Touchstone Pictures, an offshoot of the Walt Disney Studios, was established partly to showcase films of a slightly more adult nature. But its latest release, a corny, slapstick affair called HOCUS POCUS, is strictly for kids.

Bette Midler, Kathy Najimy, and Sarah Jessica Parker play the Sanderson sisters, three Salem witches circa 1693. So broad are their performances that HOCUS POCUS often feels like a high school theatrical production--and not a particularly good one at that.

Midler's Winifred looks like a cross between a hamster and Margaret Thatcher on steroids. Sporting diabolical costumes and devilish hairdos, this Miss M is anything but divine. Bette's scenery chewing histrionics include an obligatory musical number, "I Put a Spell on You," although the Screamin' Jay Hawkins' original seemed more integral to the plot in Jim Jarmusch's STRANGER THAN PARADISE.

Najimy gets less mileage out of her role as Mary Sanderson.
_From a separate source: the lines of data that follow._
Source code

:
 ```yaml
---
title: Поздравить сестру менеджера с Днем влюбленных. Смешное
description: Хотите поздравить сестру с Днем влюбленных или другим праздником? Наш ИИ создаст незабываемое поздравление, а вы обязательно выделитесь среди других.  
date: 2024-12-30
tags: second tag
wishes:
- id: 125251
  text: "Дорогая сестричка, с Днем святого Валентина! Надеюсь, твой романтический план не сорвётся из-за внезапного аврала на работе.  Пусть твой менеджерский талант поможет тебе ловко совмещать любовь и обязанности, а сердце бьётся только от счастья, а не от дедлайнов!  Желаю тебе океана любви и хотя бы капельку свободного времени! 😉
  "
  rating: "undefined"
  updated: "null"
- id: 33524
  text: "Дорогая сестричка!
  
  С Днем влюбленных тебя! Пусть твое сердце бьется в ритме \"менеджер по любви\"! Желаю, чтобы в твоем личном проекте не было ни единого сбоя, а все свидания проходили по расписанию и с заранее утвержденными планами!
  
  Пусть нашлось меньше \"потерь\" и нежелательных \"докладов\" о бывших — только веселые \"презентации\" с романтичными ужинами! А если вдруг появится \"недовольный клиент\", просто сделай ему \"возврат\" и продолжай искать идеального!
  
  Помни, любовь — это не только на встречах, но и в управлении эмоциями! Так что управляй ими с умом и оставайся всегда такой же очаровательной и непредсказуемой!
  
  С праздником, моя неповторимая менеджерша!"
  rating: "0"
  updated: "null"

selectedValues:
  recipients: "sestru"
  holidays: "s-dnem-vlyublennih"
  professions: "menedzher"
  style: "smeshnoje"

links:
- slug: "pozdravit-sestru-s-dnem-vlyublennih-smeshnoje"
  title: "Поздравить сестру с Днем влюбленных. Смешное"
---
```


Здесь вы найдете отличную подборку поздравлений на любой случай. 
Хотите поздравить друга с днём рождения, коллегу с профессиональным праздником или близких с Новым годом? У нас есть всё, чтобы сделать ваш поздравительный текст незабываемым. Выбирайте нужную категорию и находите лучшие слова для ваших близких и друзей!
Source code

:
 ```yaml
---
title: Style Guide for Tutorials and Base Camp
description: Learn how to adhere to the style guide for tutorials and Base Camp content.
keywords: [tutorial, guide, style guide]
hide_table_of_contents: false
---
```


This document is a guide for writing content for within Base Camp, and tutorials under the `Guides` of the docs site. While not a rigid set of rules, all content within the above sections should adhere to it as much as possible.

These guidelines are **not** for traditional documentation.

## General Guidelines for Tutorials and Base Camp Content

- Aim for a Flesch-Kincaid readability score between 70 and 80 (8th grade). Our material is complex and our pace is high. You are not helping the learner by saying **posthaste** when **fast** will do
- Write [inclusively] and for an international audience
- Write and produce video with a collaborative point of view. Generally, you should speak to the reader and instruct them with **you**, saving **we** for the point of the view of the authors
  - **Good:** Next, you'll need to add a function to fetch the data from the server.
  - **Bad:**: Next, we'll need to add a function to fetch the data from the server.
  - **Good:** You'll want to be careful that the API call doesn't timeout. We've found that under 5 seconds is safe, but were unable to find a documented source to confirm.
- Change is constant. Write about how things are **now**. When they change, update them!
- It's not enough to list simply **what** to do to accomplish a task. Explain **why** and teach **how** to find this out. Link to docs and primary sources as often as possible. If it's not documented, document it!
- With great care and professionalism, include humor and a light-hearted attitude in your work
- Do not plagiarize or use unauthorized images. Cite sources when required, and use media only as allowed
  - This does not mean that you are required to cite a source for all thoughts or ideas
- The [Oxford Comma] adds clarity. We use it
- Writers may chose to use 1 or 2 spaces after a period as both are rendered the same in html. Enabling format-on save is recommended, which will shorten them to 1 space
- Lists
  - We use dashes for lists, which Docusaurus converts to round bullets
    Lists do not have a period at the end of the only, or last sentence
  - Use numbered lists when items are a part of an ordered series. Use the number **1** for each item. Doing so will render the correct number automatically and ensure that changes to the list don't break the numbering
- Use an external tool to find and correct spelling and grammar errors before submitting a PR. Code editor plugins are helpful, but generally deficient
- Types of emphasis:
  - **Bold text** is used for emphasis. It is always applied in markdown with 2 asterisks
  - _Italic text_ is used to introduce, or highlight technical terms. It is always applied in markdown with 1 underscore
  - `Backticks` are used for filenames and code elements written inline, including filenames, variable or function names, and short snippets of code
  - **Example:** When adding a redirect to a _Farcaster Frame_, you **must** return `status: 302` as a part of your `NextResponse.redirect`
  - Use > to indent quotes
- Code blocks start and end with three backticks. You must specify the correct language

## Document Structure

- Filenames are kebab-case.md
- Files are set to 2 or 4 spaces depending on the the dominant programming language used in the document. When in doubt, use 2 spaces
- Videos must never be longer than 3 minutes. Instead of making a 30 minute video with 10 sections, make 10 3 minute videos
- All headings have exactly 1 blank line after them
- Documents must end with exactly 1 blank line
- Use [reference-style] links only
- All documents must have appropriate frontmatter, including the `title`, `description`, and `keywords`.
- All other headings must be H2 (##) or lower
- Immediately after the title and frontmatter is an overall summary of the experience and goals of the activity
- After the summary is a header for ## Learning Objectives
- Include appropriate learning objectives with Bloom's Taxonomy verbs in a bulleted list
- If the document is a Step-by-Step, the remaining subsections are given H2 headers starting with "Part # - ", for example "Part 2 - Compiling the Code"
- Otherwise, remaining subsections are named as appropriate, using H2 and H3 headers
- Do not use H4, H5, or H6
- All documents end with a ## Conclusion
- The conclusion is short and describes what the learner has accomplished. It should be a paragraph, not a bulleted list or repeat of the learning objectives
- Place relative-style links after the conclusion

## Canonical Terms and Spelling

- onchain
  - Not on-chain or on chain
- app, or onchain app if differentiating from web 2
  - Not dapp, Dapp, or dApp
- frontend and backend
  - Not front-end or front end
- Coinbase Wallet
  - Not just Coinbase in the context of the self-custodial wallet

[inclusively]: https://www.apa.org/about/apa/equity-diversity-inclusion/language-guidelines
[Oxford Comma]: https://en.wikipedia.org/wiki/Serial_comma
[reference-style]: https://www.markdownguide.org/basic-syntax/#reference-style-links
Much as you would expect from an actress whose previous performance was that of a fat nun in SISTER ACT, Najimy plays a big broad with a big nose. Mary's a little simple, but delights in that fact that she can smell children a mile away. Food for thought indeed.
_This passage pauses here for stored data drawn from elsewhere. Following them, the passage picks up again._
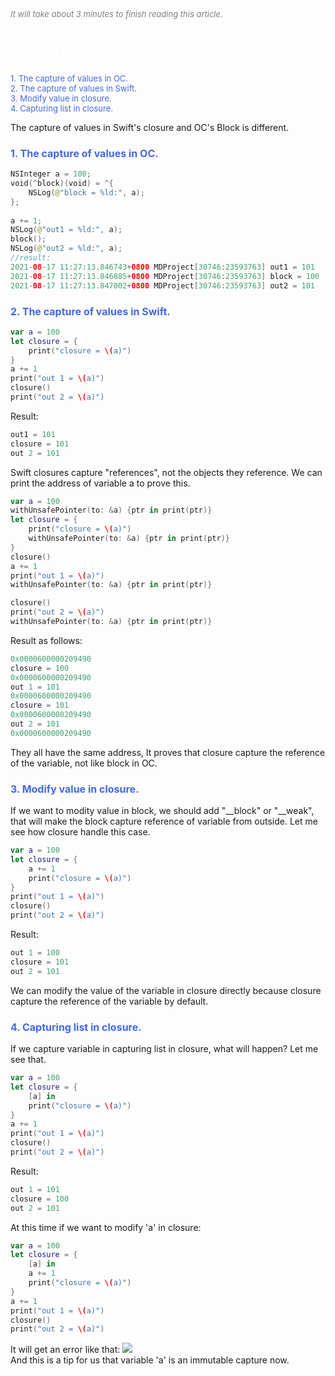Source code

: 
<font color=gray size=2>*It will take about 3 minutes to finish reading this article.*</font>

# **<font size=5 color=#FFFFFF>Capturing Values</font>**   
<font size=2 color=#4169E1>1. The capture of values in OC.</font>   
<font size=2 color=#4169E1>2. The capture of values in Swift.</font>   
<font size=2 color=#4169E1>3. Modify value in closure.</font>      
<font size=2 color=#4169E1>4. Capturing list in closure.</font>    


The capture of values in Swift's closure and OC's Block is different.

### <font size=3 color=#4169E1>**1. The capture of values in OC.**</font> 
```Swift 
NSInteger a = 100;
void(^block)(void) = ^{
    NSLog(@"block = %ld:", a);
};
 
a += 1;
NSLog(@"out1 = %ld:", a);
block();
NSLog(@"out2 = %ld:", a);
//result:
2021-08-17 11:27:13.846743+0800 MDProject[30746:23593763] out1 = 101
2021-08-17 11:27:13.846885+0800 MDProject[30746:23593763] block = 100
2021-08-17 11:27:13.847002+0800 MDProject[30746:23593763] out2 = 101
```
### <font size=3 color=#4169E1>**2. The capture of values in Swift.**</font> 
```Swift
var a = 100
let closure = {
    print("closure = \(a)")
}
a += 1
print("out 1 = \(a)")
closure()
print("out 2 = \(a)")
```
Result:
```Swift
out1 = 101
closure = 101
out 2 = 101
```
Swift closures capture "references", not the objects they reference. We can print the address of variable a to prove this.
```Swift
var a = 100
withUnsafePointer(to: &a) {ptr in print(ptr)}
let closure = {
    print("closure = \(a)")
    withUnsafePointer(to: &a) {ptr in print(ptr)}
}
closure()
a += 1
print("out 1 = \(a)")
withUnsafePointer(to: &a) {ptr in print(ptr)}

closure()
print("out 2 = \(a)")
withUnsafePointer(to: &a) {ptr in print(ptr)}
```
Result as follows:
```Swift
0x0000600000209490
closure = 100
0x0000600000209490
out 1 = 101
0x0000600000209490
closure = 101
0x0000600000209490
out 2 = 101
0x0000600000209490
```
They all have the same address, It proves that closure capture the reference of the variable, not like block in OC.

### <font size=3 color=#4169E1>**3. Modify value in closure.**</font>  
If we want to modity value in block, we should add "__block" or "__weak", that will make the block capture reference of variable from outside.
Let me see how closure handle this case.
```Swift
var a = 100
let closure = {
    a += 1
    print("closure = \(a)")
}
print("out 1 = \(a)")
closure()
print("out 2 = \(a)")
```
Result:
```Swift
out 1 = 100
closure = 101
out 2 = 101
```
We can modify the value of the variable in closure directly because closure capture the reference of the variable by default.

### <font size=3 color=#4169E1>**4. Capturing list in closure.**</font>   
If we capture variable in capturing list in closure, what will happen? Let me see that.
```Swift
var a = 100
let closure = {
    [a] in
    print("closure = \(a)")
}
a += 1
print("out 1 = \(a)")
closure()
print("out 2 = \(a)")
```
Result:
```Swift
out 1 = 101
closure = 100
out 2 = 101
```
At this time if we want to modify 'a' in closure:
```Swift
var a = 100
let closure = {
    [a] in
    a += 1
    print("closure = \(a)")
}
a += 1
print("out 1 = \(a)")
closure()
print("out 2 = \(a)")
```
It will get an error like that:
<image src="images/image00.jpg">    
And this is a tip for us that variable 'a' is an immutable capture now.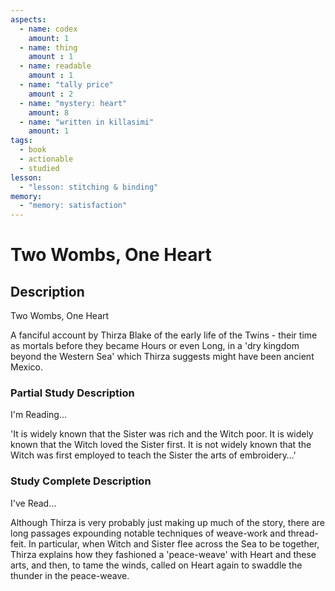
 ```yaml
---
aspects: 
  - name: codex
    amount: 1
  - name: thing
    amount : 1
  - name: readable
    amount : 1
  - name: "tally price"
    amount : 2
  - name: "mystery: heart"
    amount: 8
  - name: "written in killasimi"
    amount: 1
tags:
  - book
  - actionable
  - studied
lesson:
  - "lesson: stitching & binding"
memory:
  - "memory: satisfaction"
---
```


# Two Wombs, One Heart

## Description
Two Wombs, One Heart

A fanciful account by Thirza Blake of the early life of the Twins - their time as mortals before they became Hours or even Long, in a 'dry kingdom beyond the Western Sea' which Thirza suggests might have been ancient Mexico.
### Partial Study Description
I'm Reading...

'It is widely known that the Sister was rich and the Witch poor. It is widely known that the Witch loved the Sister first. It is not widely known that the Witch was first employed to teach the Sister the arts of embroidery…'
### Study Complete Description
I've Read...

Although Thirza is very probably just making up much of the story, there are long passages expounding notable techniques of weave-work and thread-feit. In particular, when Witch and Sister flee across the Sea to be together, Thirza explains how they fashioned a 'peace-weave' with Heart and these arts, and then, to tame the winds, called on Heart again to swaddle the thunder in the peace-weave.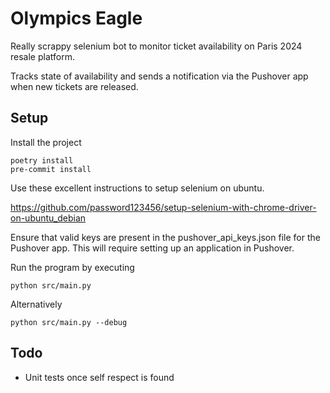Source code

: # Olympics Eagle

Really scrappy selenium bot to monitor ticket availability on Paris 2024 resale platform.

Tracks state of availability and sends a notification via the Pushover app when new tickets are released.


## Setup

Install the project

```
poetry install
pre-commit install
```

Use these excellent instructions to setup selenium on ubuntu.

https://github.com/password123456/setup-selenium-with-chrome-driver-on-ubuntu_debian

Ensure that valid keys are present in the pushover_api_keys.json file for the Pushover app. This will require setting up an application in Pushover.

Run the program by executing

```
python src/main.py
```
Alternatively

```
python src/main.py --debug
```

## Todo

- Unit tests once self respect is found
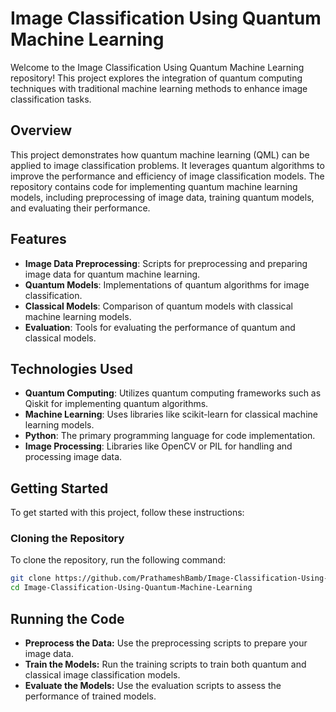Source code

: # Image Classification Using Quantum Machine Learning

Welcome to the Image Classification Using Quantum Machine Learning repository! This project explores the integration of quantum computing techniques with traditional machine learning methods to enhance image classification tasks.

## Overview

This project demonstrates how quantum machine learning (QML) can be applied to image classification problems. It leverages quantum algorithms to improve the performance and efficiency of image classification models. The repository contains code for implementing quantum machine learning models, including preprocessing of image data, training quantum models, and evaluating their performance.

## Features

- **Image Data Preprocessing**: Scripts for preprocessing and preparing image data for quantum machine learning.
- **Quantum Models**: Implementations of quantum algorithms for image classification.
- **Classical Models**: Comparison of quantum models with classical machine learning models.
- **Evaluation**: Tools for evaluating the performance of quantum and classical models.

## Technologies Used

- **Quantum Computing**: Utilizes quantum computing frameworks such as Qiskit for implementing quantum algorithms.
- **Machine Learning**: Uses libraries like scikit-learn for classical machine learning models.
- **Python**: The primary programming language for code implementation.
- **Image Processing**: Libraries like OpenCV or PIL for handling and processing image data.

## Getting Started

To get started with this project, follow these instructions:

### Cloning the Repository

To clone the repository, run the following command:

```bash
git clone https://github.com/PrathameshBamb/Image-Classification-Using-Quantum-Machine-Learning.git
cd Image-Classification-Using-Quantum-Machine-Learning
```
## Running the Code
- **Preprocess the Data:** Use the preprocessing scripts to prepare your image data.
- **Train the Models:** Run the training scripts to train both quantum and classical image classification models.
- **Evaluate the Models:** Use the evaluation scripts to assess the performance of trained models.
But Parker steals the show as Sarah, a squeaky femme fatale with long, blond, Rapunzel-like hair and blackly made-up eyes. Her alluring, boy-crazy bimbo is a treat for this or any other Halloween.

Three hundred years after the sisters are hanged for witchcraft, three young trick-or-treaters sneak into the deserted Sanderson domicile and unwittingly bring our ghoulish gals back to life. This they achieve by lighting the black flame candle--the deal is the spirits will return if the candle is lit by a virgin on Halloween night. And boy do the producers milk *that* joke for all its worth!
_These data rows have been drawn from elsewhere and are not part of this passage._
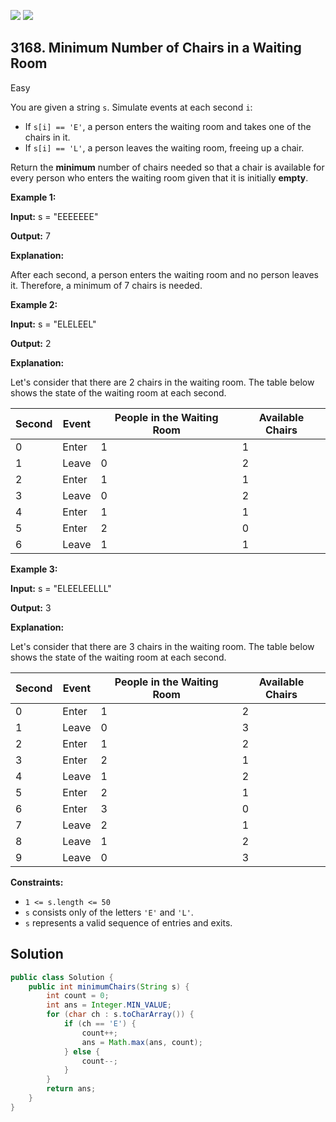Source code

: [![](https://img.shields.io/github/stars/javadev/LeetCode-in-Java?label=Stars&style=flat-square)](https://github.com/javadev/LeetCode-in-Java)
[![](https://img.shields.io/github/forks/javadev/LeetCode-in-Java?label=Fork%20me%20on%20GitHub%20&style=flat-square)](https://github.com/javadev/LeetCode-in-Java/fork)

## 3168\. Minimum Number of Chairs in a Waiting Room

Easy

You are given a string `s`. Simulate events at each second `i`:

*   If `s[i] == 'E'`, a person enters the waiting room and takes one of the chairs in it.
*   If `s[i] == 'L'`, a person leaves the waiting room, freeing up a chair.

Return the **minimum** number of chairs needed so that a chair is available for every person who enters the waiting room given that it is initially **empty**.

**Example 1:**

**Input:** s = "EEEEEEE"

**Output:** 7

**Explanation:**

After each second, a person enters the waiting room and no person leaves it. Therefore, a minimum of 7 chairs is needed.

**Example 2:**

**Input:** s = "ELELEEL"

**Output:** 2

**Explanation:**

Let's consider that there are 2 chairs in the waiting room. The table below shows the state of the waiting room at each second.

| Second | Event | People in the Waiting Room | Available Chairs |
|--------|-------|----------------------------|------------------|
| 0      | Enter | 1                          | 1                |
| 1      | Leave | 0                          | 2                |
| 2      | Enter | 1                          | 1                |
| 3      | Leave | 0                          | 2                |
| 4      | Enter | 1                          | 1                |
| 5      | Enter | 2                          | 0                |
| 6      | Leave | 1                          | 1                |

**Example 3:**

**Input:** s = "ELEELEELLL"

**Output:** 3

**Explanation:**

Let's consider that there are 3 chairs in the waiting room. The table below shows the state of the waiting room at each second.

| Second | Event | People in the Waiting Room | Available Chairs |
|--------|-------|----------------------------|------------------|
| 0      | Enter | 1                          | 2                |
| 1      | Leave | 0                          | 3                |
| 2      | Enter | 1                          | 2                |
| 3      | Enter | 2                          | 1                |
| 4      | Leave | 1                          | 2                |
| 5      | Enter | 2                          | 1                |
| 6      | Enter | 3                          | 0                |
| 7      | Leave | 2                          | 1                |
| 8      | Leave | 1                          | 2                |
| 9      | Leave | 0                          | 3                |

**Constraints:**

*   `1 <= s.length <= 50`
*   `s` consists only of the letters `'E'` and `'L'`.
*   `s` represents a valid sequence of entries and exits.

## Solution

```java
public class Solution {
    public int minimumChairs(String s) {
        int count = 0;
        int ans = Integer.MIN_VALUE;
        for (char ch : s.toCharArray()) {
            if (ch == 'E') {
                count++;
                ans = Math.max(ans, count);
            } else {
                count--;
            }
        }
        return ans;
    }
}
```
As it so happens, Winnie, Mary and Sarah can stay young forever by eating the town's children, or turn into dust when the sun rises, whichever comes first. With the help of a talking cat, Binx, the three kids try to undo their egregious error and condemn these Sisters of Satan to eternal damnation once and for all.

Omri Katz plays the young hero Max Dennison, Thora Birch is his annoying kid sister Dani, and teen heartthrob Vinessa Shaw is the one with the "yobbos." (Remember. HOCUS POCUS is a family film; this is easily the dirtiest word spoken in the entire movie). They're a tried-and-true bunch of semi-likable, smart-alecky movie kids whose parents tend to act younger than they do.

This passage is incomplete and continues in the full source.